---------- Records provided
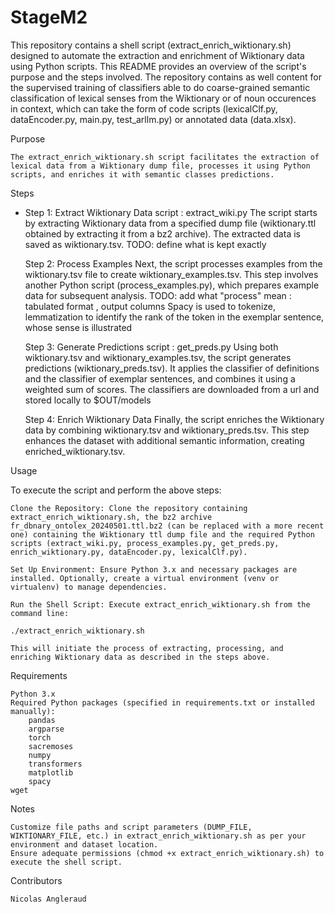 # StageM2
This repository contains a shell script (extract_enrich_wiktionary.sh) designed to automate the extraction and enrichment of Wiktionary data using Python scripts. This README provides an overview of the script's purpose and the steps involved. The repository contains as well content for the supervised training of classifiers able to do coarse-grained semantic classification of lexical senses from the Wiktionary or of noun occurences in context, which can take the form of code scripts (lexicalClf.py, dataEncoder.py, main.py, test_arllm.py) or annotated data (data.xlsx).

Purpose

    The extract_enrich_wiktionary.sh script facilitates the extraction of lexical data from a Wiktionary dump file, processes it using Python scripts, and enriches it with semantic classes predictions.

Steps

 - Step 1: Extract Wiktionary Data
   script : extract_wiki.py
     The script starts by extracting Wiktionary data from a specified dump file (wiktionary.ttl obtained by extracting it from a bz2 archive). The extracted data is saved as wiktionary.tsv.
     TODO: define what is kept exactly
     
    Step 2: Process Examples
     Next, the script processes examples from the wiktionary.tsv file to create wiktionary_examples.tsv. This step involves another Python script (process_examples.py), which prepares example data for subsequent analysis.
     TODO: add what "process" mean : tabulated format , output columns
     Spacy is used to tokenize, lemmatization to identify the rank of the token in the exemplar sentence, whose sense is illustrated
    
    Step 3: Generate Predictions
    script : get_preds.py 
     Using both wiktionary.tsv and wiktionary_examples.tsv, the script generates predictions (wiktionary_preds.tsv). It applies the classifier of definitions and the classifier of exemplar sentences, and combines it using a weighted sum of scores. The classifiers are downloaded from a url and stored locally to $OUT/models
    
    Step 4: Enrich Wiktionary Data
     Finally, the script enriches the Wiktionary data by combining wiktionary.tsv and wiktionary_preds.tsv. This step enhances the dataset with additional semantic information, creating enriched_wiktionary.tsv.
    
Usage

To execute the script and perform the above steps:

    Clone the Repository: Clone the repository containing extract_enrich_wiktionary.sh, the bz2 archive fr_dbnary_ontolex_20240501.ttl.bz2 (can be replaced with a more recent one) containing the Wiktionary ttl dump file and the required Python scripts (extract_wiki.py, process_examples.py, get_preds.py, enrich_wiktionary.py, dataEncoder.py, lexicalClf.py).

    Set Up Environment: Ensure Python 3.x and necessary packages are installed. Optionally, create a virtual environment (venv or virtualenv) to manage dependencies.

    Run the Shell Script: Execute extract_enrich_wiktionary.sh from the command line:

    ./extract_enrich_wiktionary.sh

    This will initiate the process of extracting, processing, and enriching Wiktionary data as described in the steps above.

Requirements

    Python 3.x
    Required Python packages (specified in requirements.txt or installed manually):
        pandas
        argparse
        torch
        sacremoses
        numpy
        transformers
        matplotlib
        spacy
	wget

Notes

    Customize file paths and script parameters (DUMP_FILE, WIKTIONARY_FILE, etc.) in extract_enrich_wiktionary.sh as per your environment and dataset location.
    Ensure adequate permissions (chmod +x extract_enrich_wiktionary.sh) to execute the shell script.

Contributors

    Nicolas Angleraud
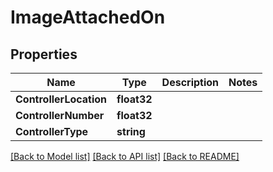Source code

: # ImageAttachedOn

## Properties

Name | Type | Description | Notes
------------ | ------------- | ------------- | -------------
**ControllerLocation** | **float32** |  | 
**ControllerNumber** | **float32** |  | 
**ControllerType** | **string** |  | 

[[Back to Model list]](../README.md#documentation-for-models) [[Back to API list]](../README.md#documentation-for-api-endpoints) [[Back to README]](../README.md)


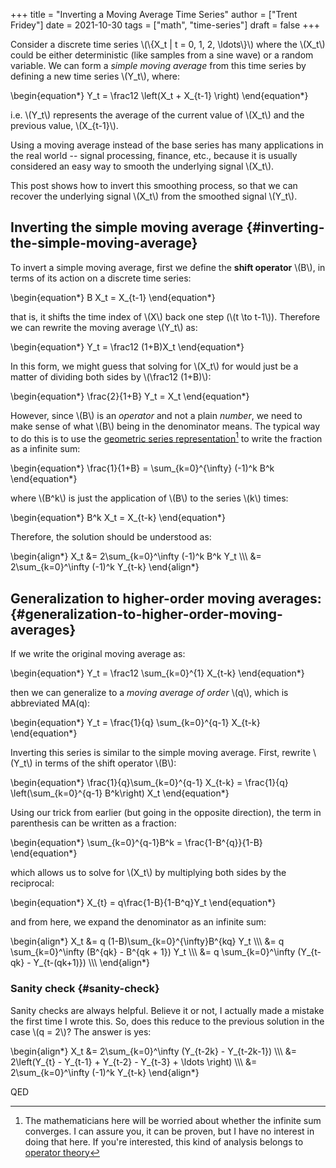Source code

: +++
title = "Inverting a Moving Average Time Series"
author = ["Trent Fridey"]
date = 2021-10-30
tags = ["math", "time-series"]
draft = false
+++

Consider a discrete time series \\(\\{X\_t  |  t = 0, 1, 2, \ldots\\}\\) where the \\(X\_t\\) could be either deterministic (like samples from a sine wave) or a random variable. We can form a _simple moving average_ from this time series by defining a new time series \\(Y\_t\\), where:

\begin{equation\*}
Y\_t = \frac12 \left(X\_t + X\_{t-1} \right)
\end{equation\*}

i.e. \\(Y\_t\\) represents the average of the current value of \\(X\_t\\) and the previous value, \\(X\_{t-1}\\).

Using a moving average instead of the base series has many applications in the real world -- signal processing, finance, etc., because it is usually considered an easy way to smooth the underlying signal \\(X\_t\\).

This post shows how to invert this smoothing process, so that we can recover the underlying signal \\(X\_t\\) from the smoothed signal \\(Y\_t\\).


## Inverting the simple moving average {#inverting-the-simple-moving-average}

To invert a simple moving average, first we define the **shift operator** \\(B\\), in terms of its action on a discrete time series:

\begin{equation\*}
B X\_t = X\_{t-1}
\end{equation\*}

that is, it shifts the time index of \\(X\\) back one step (\\(t \to t-1\\)). Therefore we can rewrite the moving average \\(Y\_t\\) as:

\begin{equation\*}
Y\_t = \frac12 (1+B)X\_t
\end{equation\*}

In this form, we might guess that solving for \\(X\_t\\) for would just be a matter of dividing both sides by \\(\frac12 (1+B)\\):

\begin{equation\*}
\frac{2}{1+B} Y\_t = X\_t
\end{equation\*}

However, since \\(B\\) is an _operator_ and not a plain _number_, we need to make sense of what \\(B\\) being in the denominator means. The typical way to do this is to use the [geometric series representation](https://en.wikipedia.org/wiki/Geometric%5Fseries)[^fn:1] to write the fraction as a infinite sum:

\begin{equation\*}
\frac{1}{1+B} = \sum\_{k=0}^{\infty} (-1)^k B^k
\end{equation\*}

where \\(B^k\\) is just the application of \\(B\\) to the series \\(k\\) times:

\begin{equation\*}
B^k X\_t = X\_{t-k}
\end{equation\*}

Therefore, the solution should be understood as:

\begin{align\*}
X\_t &= 2\sum\_{k=0}^\infty (-1)^k B^k Y\_t \\\\\\
 &= 2\sum\_{k=0}^\infty (-1)^k Y\_{t-k}
\end{align\*}


## Generalization to higher-order moving averages: {#generalization-to-higher-order-moving-averages}

If we write the original moving average as:

\begin{equation\*}
Y\_t = \frac12 \sum\_{k=0}^{1} X\_{t-k}
\end{equation\*}

then we can generalize to a _moving average of order_ \\(q\\), which is abbreviated MA(q):

\begin{equation\*}
Y\_t = \frac{1}{q} \sum\_{k=0}^{q-1} X\_{t-k}
\end{equation\*}

Inverting this series is similar to the simple moving average. First, rewrite \\(Y\_t\\) in terms of the shift operator \\(B\\):

\begin{equation\*}
\frac{1}{q}\sum\_{k=0}^{q-1} X\_{t-k} = \frac{1}{q} \left(\sum\_{k=0}^{q-1} B^k\right) X\_t
\end{equation\*}

Using our trick from earlier (but going in the opposite direction), the term in parenthesis can be written as a fraction:

\begin{equation\*}
\sum\_{k=0}^{q-1}B^k = \frac{1-B^{q}}{1-B}
\end{equation\*}

which allows us to solve for \\(X\_t\\) by multiplying both sides by the reciprocal:

\begin{equation\*}
X\_{t} = q\frac{1-B}{1-B^q}Y\_t
\end{equation\*}

and from here, we expand the denominator as an infinite sum:

\begin{align\*}
X\_t &= q (1-B)\sum\_{k=0}^{\infty}B^{kq} Y\_t \\\\\\
    &= q \sum\_{k=0}^\infty (B^{qk} - B^{qk + 1}) Y\_t \\\\\\
    &= q \sum\_{k=0}^\infty (Y\_{t-qk} - Y\_{t-(qk+1)}) \\\\\\
\end{align\*}


### Sanity check {#sanity-check}

Sanity checks are always helpful. Believe it or not, I actually made a mistake the first time I wrote this. So, does this reduce to the previous solution in the case \\(q = 2\\)? The answer is yes:

\begin{align\*}
X\_t &= 2\sum\_{k=0}^\infty (Y\_{t-2k} - Y\_{t-2k-1}) \\\\\\
   &= 2\left(Y\_{t} - Y\_{t-1} + Y\_{t-2} - Y\_{t-3} + \ldots  \right) \\\\\\
   &= 2\sum\_{k=0}^\infty (-1)^k Y\_{t-k}
\end{align\*}

QED

[^fn:1]: The mathematicians here will be worried about whether the infinite sum converges. I can assure you, it can be proven, but I have no interest in doing that here. If you're interested, this kind of analysis belongs to [operator theory](https://en.wikipedia.org/wiki/Operator%5Ftheory)
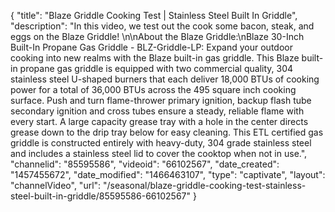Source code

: {
    "title": "Blaze Griddle Cooking Test | Stainless Steel Built In Griddle",
    "description": "In this video, we test out the cook some bacon, steak, and eggs on the Blaze Griddle!  \n\nAbout the Blaze Griddle:\nBlaze 30-Inch Built-In Propane Gas Griddle - BLZ-Griddle-LP: Expand your outdoor cooking into new realms with the Blaze built-in gas griddle. This Blaze built-in propane gas griddle is equipped with two commercial quality, 304 stainless steel U-shaped burners that each deliver 18,000 BTUs of cooking power for a total of 36,000 BTUs across the 495 square inch cooking surface. Push and turn flame-thrower primary ignition, backup flash tube secondary ignition and cross tubes ensure a steady, reliable flame with every start. A large capacity grease tray with a hole in the center directs grease down to the drip tray below for easy cleaning. This ETL certified gas griddle is constructed entirely with heavy-duty, 304 grade stainless steel and includes a stainless steel lid to cover the cooktop when not in use.",
    "channelid": "85595586",
    "videoid": "66102567",
    "date_created": "1457455672",
    "date_modified": "1466463107",
    "type": "captivate",
    "layout": "channelVideo",
    "url": "\/seasonal\/blaze-griddle-cooking-test-stainless-steel-built-in-griddle\/85595586-66102567"
}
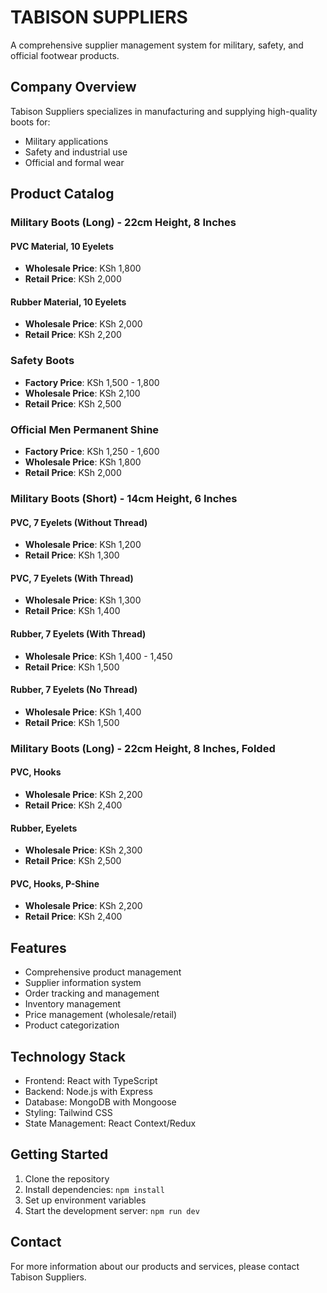 # TABISON SUPPLIERS

A comprehensive supplier management system for military, safety, and official footwear products.

## Company Overview

Tabison Suppliers specializes in manufacturing and supplying high-quality boots for:
- Military applications
- Safety and industrial use
- Official and formal wear

## Product Catalog

### Military Boots (Long) - 22cm Height, 8 Inches

#### PVC Material, 10 Eyelets
- **Wholesale Price**: KSh 1,800
- **Retail Price**: KSh 2,000

#### Rubber Material, 10 Eyelets
- **Wholesale Price**: KSh 2,000
- **Retail Price**: KSh 2,200

### Safety Boots
- **Factory Price**: KSh 1,500 - 1,800
- **Wholesale Price**: KSh 2,100
- **Retail Price**: KSh 2,500

### Official Men Permanent Shine
- **Factory Price**: KSh 1,250 - 1,600
- **Wholesale Price**: KSh 1,800
- **Retail Price**: KSh 2,000

### Military Boots (Short) - 14cm Height, 6 Inches

#### PVC, 7 Eyelets (Without Thread)
- **Wholesale Price**: KSh 1,200
- **Retail Price**: KSh 1,300

#### PVC, 7 Eyelets (With Thread)
- **Wholesale Price**: KSh 1,300
- **Retail Price**: KSh 1,400

#### Rubber, 7 Eyelets (With Thread)
- **Wholesale Price**: KSh 1,400 - 1,450
- **Retail Price**: KSh 1,500

#### Rubber, 7 Eyelets (No Thread)
- **Wholesale Price**: KSh 1,400
- **Retail Price**: KSh 1,500

### Military Boots (Long) - 22cm Height, 8 Inches, Folded

#### PVC, Hooks
- **Wholesale Price**: KSh 2,200
- **Retail Price**: KSh 2,400

#### Rubber, Eyelets
- **Wholesale Price**: KSh 2,300
- **Retail Price**: KSh 2,500

#### PVC, Hooks, P-Shine
- **Wholesale Price**: KSh 2,200
- **Retail Price**: KSh 2,400

## Features

- Comprehensive product management
- Supplier information system
- Order tracking and management
- Inventory management
- Price management (wholesale/retail)
- Product categorization

## Technology Stack

- Frontend: React with TypeScript
- Backend: Node.js with Express
- Database: MongoDB with Mongoose
- Styling: Tailwind CSS
- State Management: React Context/Redux

## Getting Started

1. Clone the repository
2. Install dependencies: `npm install`
3. Set up environment variables
4. Start the development server: `npm run dev`

## Contact

For more information about our products and services, please contact Tabison Suppliers.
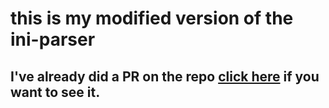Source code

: # this is my modified version of the ini-parser

## I've already did a PR on the repo [click here](https://github.com/rickyah/ini-parser/pull/248) if you want to see it.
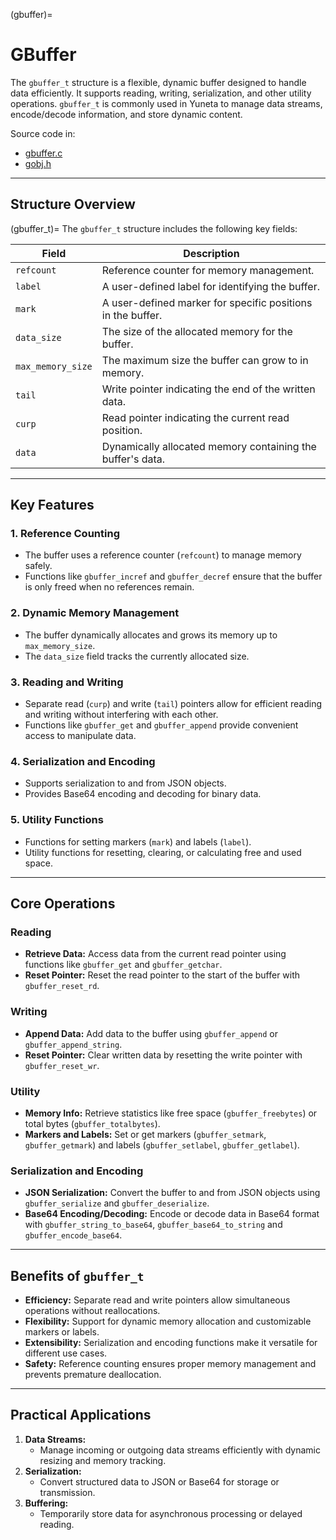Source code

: (gbuffer)=
# **GBuffer**


The `gbuffer_t` structure is a flexible, dynamic buffer designed to handle data efficiently. It supports reading, writing, serialization, and other utility operations. `gbuffer_t` is commonly used in Yuneta to manage data streams, encode/decode information, and store dynamic content.

Source code in:

- [gbuffer.c](https://github.com/artgins/yunetas/blob/main/kernel/c/gobj-c/src/gbuffer.c)
- [gobj.h](https://github.com/artgins/yunetas/blob/main/kernel/c/gobj-c/src/gobj.h)


---

## Structure Overview

(gbuffer_t)=
The `gbuffer_t` structure includes the following key fields:

| **Field**              | **Description**                                                                 |
|-------------------------|---------------------------------------------------------------------------------|
| `refcount`             | Reference counter for memory management.                                        |
| `label`                | A user-defined label for identifying the buffer.                                |
| `mark`                 | A user-defined marker for specific positions in the buffer.                     |
| `data_size`            | The size of the allocated memory for the buffer.                                |
| `max_memory_size`      | The maximum size the buffer can grow to in memory.                              |
| `tail`                 | Write pointer indicating the end of the written data.                          |
| `curp`                 | Read pointer indicating the current read position.                             |
| `data`                 | Dynamically allocated memory containing the buffer's data.                     |

---

## Key Features

### 1. **Reference Counting**
- The buffer uses a reference counter (`refcount`) to manage memory safely.
- Functions like `gbuffer_incref` and `gbuffer_decref` ensure that the buffer is only freed when no references remain.

### 2. **Dynamic Memory Management**
- The buffer dynamically allocates and grows its memory up to `max_memory_size`.
- The `data_size` field tracks the currently allocated size.

### 3. **Reading and Writing**
- Separate read (`curp`) and write (`tail`) pointers allow for efficient reading and writing without interfering with each other.
- Functions like `gbuffer_get` and `gbuffer_append` provide convenient access to manipulate data.

### 4. **Serialization and Encoding**
- Supports serialization to and from JSON objects.
- Provides Base64 encoding and decoding for binary data.

### 5. **Utility Functions**
- Functions for setting markers (`mark`) and labels (`label`).
- Utility functions for resetting, clearing, or calculating free and used space.

---

## Core Operations

### Reading
- **Retrieve Data:** Access data from the current read pointer using functions like `gbuffer_get` and `gbuffer_getchar`.
- **Reset Pointer:** Reset the read pointer to the start of the buffer with `gbuffer_reset_rd`.

### Writing
- **Append Data:** Add data to the buffer using `gbuffer_append` or `gbuffer_append_string`.
- **Reset Pointer:** Clear written data by resetting the write pointer with `gbuffer_reset_wr`.

### Utility
- **Memory Info:** Retrieve statistics like free space (`gbuffer_freebytes`) or total bytes (`gbuffer_totalbytes`).
- **Markers and Labels:** Set or get markers (`gbuffer_setmark`, `gbuffer_getmark`) and labels (`gbuffer_setlabel`, `gbuffer_getlabel`).

### Serialization and Encoding
- **JSON Serialization:** Convert the buffer to and from JSON objects using `gbuffer_serialize` and `gbuffer_deserialize`.
- **Base64 Encoding/Decoding:** Encode or decode data in Base64 format 
    with `gbuffer_string_to_base64`, `gbuffer_base64_to_string` and `gbuffer_encode_base64`.

---

## Benefits of `gbuffer_t`

- **Efficiency:** Separate read and write pointers allow simultaneous operations without reallocations.
- **Flexibility:** Support for dynamic memory allocation and customizable markers or labels.
- **Extensibility:** Serialization and encoding functions make it versatile for different use cases.
- **Safety:** Reference counting ensures proper memory management and prevents premature deallocation.

---

## Practical Applications

1. **Data Streams:**
    - Manage incoming or outgoing data streams efficiently with dynamic resizing and memory tracking.
2. **Serialization:**
    - Convert structured data to JSON or Base64 for storage or transmission.
3. **Buffering:**
    - Temporarily store data for asynchronous processing or delayed reading.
--------------------
### Problem
Your task is to copy only the lines above starting at the one containing "- Supplier information system" and ending at the one containing "A user-defined label". Copy them exactly, both ends included, and omit the pictures.

### Result of this exercise
- Supplier information system
- Order tracking and management
- Inventory management
- Price management (wholesale/retail)
- Product categorization

## Technology Stack

- Frontend: React with TypeScript
- Backend: Node.js with Express
- Database: MongoDB with Mongoose
- Styling: Tailwind CSS
- State Management: React Context/Redux

## Getting Started

1. Clone the repository
2. Install dependencies: `npm install`
3. Set up environment variables
4. Start the development server: `npm run dev`

## Contact

For more information about our products and services, please contact Tabison Suppliers.
Source code

: # this is my modified version of the ini-parser

## I've already did a PR on the repo [click here](https://github.com/rickyah/ini-parser/pull/248) if you want to see it.
Source code

: (gbuffer)=
# **GBuffer**


The `gbuffer_t` structure is a flexible, dynamic buffer designed to handle data efficiently. It supports reading, writing, serialization, and other utility operations. `gbuffer_t` is commonly used in Yuneta to manage data streams, encode/decode information, and store dynamic content.

Source code in:

- [gbuffer.c](https://github.com/artgins/yunetas/blob/main/kernel/c/gobj-c/src/gbuffer.c)
- [gobj.h](https://github.com/artgins/yunetas/blob/main/kernel/c/gobj-c/src/gobj.h)


---

## Structure Overview

(gbuffer_t)=
The `gbuffer_t` structure includes the following key fields:

| **Field**              | **Description**                                                                 |
|-------------------------|---------------------------------------------------------------------------------|
| `refcount`             | Reference counter for memory management.                                        |
| `label`                | A user-defined label for identifying the buffer.                                |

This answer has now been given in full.